=== Extracted records ===
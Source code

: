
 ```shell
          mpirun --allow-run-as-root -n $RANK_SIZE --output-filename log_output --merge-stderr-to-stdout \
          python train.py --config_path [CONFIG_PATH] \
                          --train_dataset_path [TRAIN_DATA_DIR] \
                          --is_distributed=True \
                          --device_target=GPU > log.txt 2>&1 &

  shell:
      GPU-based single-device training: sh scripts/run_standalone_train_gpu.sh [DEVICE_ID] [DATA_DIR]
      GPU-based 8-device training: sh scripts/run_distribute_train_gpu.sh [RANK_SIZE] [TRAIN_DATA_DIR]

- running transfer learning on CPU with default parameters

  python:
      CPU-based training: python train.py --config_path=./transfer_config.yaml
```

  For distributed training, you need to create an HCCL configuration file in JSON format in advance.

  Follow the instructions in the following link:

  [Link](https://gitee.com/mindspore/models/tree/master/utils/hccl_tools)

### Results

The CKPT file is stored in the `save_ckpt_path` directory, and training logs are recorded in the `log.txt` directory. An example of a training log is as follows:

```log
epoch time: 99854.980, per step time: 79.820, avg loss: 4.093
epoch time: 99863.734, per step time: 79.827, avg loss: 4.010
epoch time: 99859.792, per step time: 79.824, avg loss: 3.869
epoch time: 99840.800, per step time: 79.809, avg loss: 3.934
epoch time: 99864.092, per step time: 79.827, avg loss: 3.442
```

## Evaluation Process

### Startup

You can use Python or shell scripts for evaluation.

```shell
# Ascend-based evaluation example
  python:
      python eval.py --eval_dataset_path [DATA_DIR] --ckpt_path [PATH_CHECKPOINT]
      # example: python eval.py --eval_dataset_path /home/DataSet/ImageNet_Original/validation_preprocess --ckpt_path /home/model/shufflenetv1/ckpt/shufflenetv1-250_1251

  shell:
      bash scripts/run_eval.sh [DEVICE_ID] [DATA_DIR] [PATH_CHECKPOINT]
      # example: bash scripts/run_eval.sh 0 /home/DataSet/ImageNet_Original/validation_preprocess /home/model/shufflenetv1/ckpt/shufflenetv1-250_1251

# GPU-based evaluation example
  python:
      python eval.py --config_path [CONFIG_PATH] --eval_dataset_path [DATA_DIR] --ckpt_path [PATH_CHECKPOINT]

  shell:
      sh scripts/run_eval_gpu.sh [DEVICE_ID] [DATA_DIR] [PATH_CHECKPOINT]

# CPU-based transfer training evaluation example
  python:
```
===
Type out the records above again, exactly the same.

[Exercise output]
Source code

:
 ```shell
          mpirun --allow-run-as-root -n $RANK_SIZE --output-filename log_output --merge-stderr-to-stdout \
          python train.py --config_path [CONFIG_PATH] \
                          --train_dataset_path [TRAIN_DATA_DIR] \
                          --is_distributed=True \
                          --device_target=GPU > log.txt 2>&1 &

  shell:
      GPU-based single-device training: sh scripts/run_standalone_train_gpu.sh [DEVICE_ID] [DATA_DIR]
      GPU-based 8-device training: sh scripts/run_distribute_train_gpu.sh [RANK_SIZE] [TRAIN_DATA_DIR]

- running transfer learning on CPU with default parameters

  python:
      CPU-based training: python train.py --config_path=./transfer_config.yaml
```

  For distributed training, you need to create an HCCL configuration file in JSON format in advance.

  Follow the instructions in the following link:

  [Link](https://gitee.com/mindspore/models/tree/master/utils/hccl_tools)

### Results

The CKPT file is stored in the `save_ckpt_path` directory, and training logs are recorded in the `log.txt` directory. An example of a training log is as follows:

```log
epoch time: 99854.980, per step time: 79.820, avg loss: 4.093
epoch time: 99863.734, per step time: 79.827, avg loss: 4.010
epoch time: 99859.792, per step time: 79.824, avg loss: 3.869
epoch time: 99840.800, per step time: 79.809, avg loss: 3.934
epoch time: 99864.092, per step time: 79.827, avg loss: 3.442
```

## Evaluation Process

### Startup

You can use Python or shell scripts for evaluation.

```shell
# Ascend-based evaluation example
  python:
      python eval.py --eval_dataset_path [DATA_DIR] --ckpt_path [PATH_CHECKPOINT]
      # example: python eval.py --eval_dataset_path /home/DataSet/ImageNet_Original/validation_preprocess --ckpt_path /home/model/shufflenetv1/ckpt/shufflenetv1-250_1251

  shell:
      bash scripts/run_eval.sh [DEVICE_ID] [DATA_DIR] [PATH_CHECKPOINT]
      # example: bash scripts/run_eval.sh 0 /home/DataSet/ImageNet_Original/validation_preprocess /home/model/shufflenetv1/ckpt/shufflenetv1-250_1251

# GPU-based evaluation example
  python:
      python eval.py --config_path [CONFIG_PATH] --eval_dataset_path [DATA_DIR] --ckpt_path [PATH_CHECKPOINT]

  shell:
      sh scripts/run_eval_gpu.sh [DEVICE_ID] [DATA_DIR] [PATH_CHECKPOINT]

# CPU-based transfer training evaluation example
  python:
```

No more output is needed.